START Data in this exercise

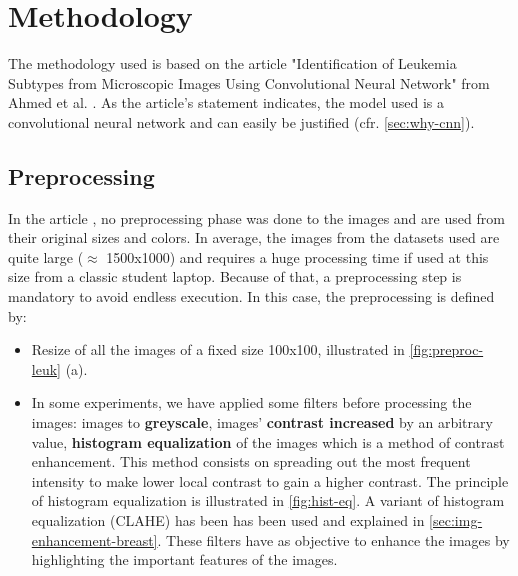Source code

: \documentclass[11pt, openany]{report}
\theoremstyle{plain}
\theoremstyle{definition}
\theoremstyle{remark}
\begin{document}
\section{Methodology}

The methodology used is based on the article "Identification of Leukemia Subtypes from
Microscopic Images Using Convolutional Neural Network" from Ahmed et al. \citep{leukemia}. As the article's statement indicates, the model used is a convolutional neural network and can easily be justified (cfr. \autoref{sec:why-cnn}). 


\subsection{Preprocessing}
In the article \cite{leukemia}, no preprocessing phase was done to the images and are used from their original sizes and colors. In average, the images from the datasets used are quite large ($\approx$ 1500x1000) and requires a huge processing time if used at this size from a classic student laptop. Because of that, a preprocessing step is mandatory to avoid endless execution. In this case, the preprocessing is defined by: 
\begin{itemize}
\item Resize of all the images of a fixed size 100x100, illustrated in \autoref{fig:preproc-leuk} (a). 
\item In some experiments, we have applied some filters before processing the images: images to \textbf{greyscale}, images' \textbf{contrast increased} by an arbitrary value, \textbf{histogram equalization} of the images which is a method of contrast enhancement. This method consists on spreading out the most frequent intensity to make lower local contrast to gain a higher contrast. The principle of histogram equalization is illustrated in \autoref{fig:hist-eq}. A variant of histogram equalization (CLAHE) has been has been used and explained in \autoref{sec:img-enhancement-breast}. These filters have as objective to enhance the images by highlighting the important features of the images.  
\end{itemize}
\end{document}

END Data in this exercise

Reproduce the records in full and leave the images behind.

Source code

: \documentclass[11pt, openany]{report}
\theoremstyle{plain}
\theoremstyle{definition}
\theoremstyle{remark}
\begin{document}
\section{Methodology}

The methodology used is based on the article "Identification of Leukemia Subtypes from
Microscopic Images Using Convolutional Neural Network" from Ahmed et al. \citep{leukemia}. As the article's statement indicates, the model used is a convolutional neural network and can easily be justified (cfr. \autoref{sec:why-cnn}). 


\subsection{Preprocessing}
In the article \cite{leukemia}, no preprocessing phase was done to the images and are used from their original sizes and colors. In average, the images from the datasets used are quite large ($\approx$ 1500x1000) and requires a huge processing time if used at this size from a classic student laptop. Because of that, a preprocessing step is mandatory to avoid endless execution. In this case, the preprocessing is defined by: 
\begin{itemize}
\item Resize of all the images of a fixed size 100x100, illustrated in \autoref{fig:preproc-leuk} (a). 
\item In some experiments, we have applied some filters before processing the images: images to \textbf{greyscale}, images' \textbf{contrast increased} by an arbitrary value, \textbf{histogram equalization} of the images which is a method of contrast enhancement. This method consists on spreading out the most frequent intensity to make lower local contrast to gain a higher contrast. The principle of histogram equalization is illustrated in \autoref{fig:hist-eq}. A variant of histogram equalization (CLAHE) has been has been used and explained in \autoref{sec:img-enhancement-breast}. These filters have as objective to enhance the images by highlighting the important features of the images.  
\end{itemize}
\end{document}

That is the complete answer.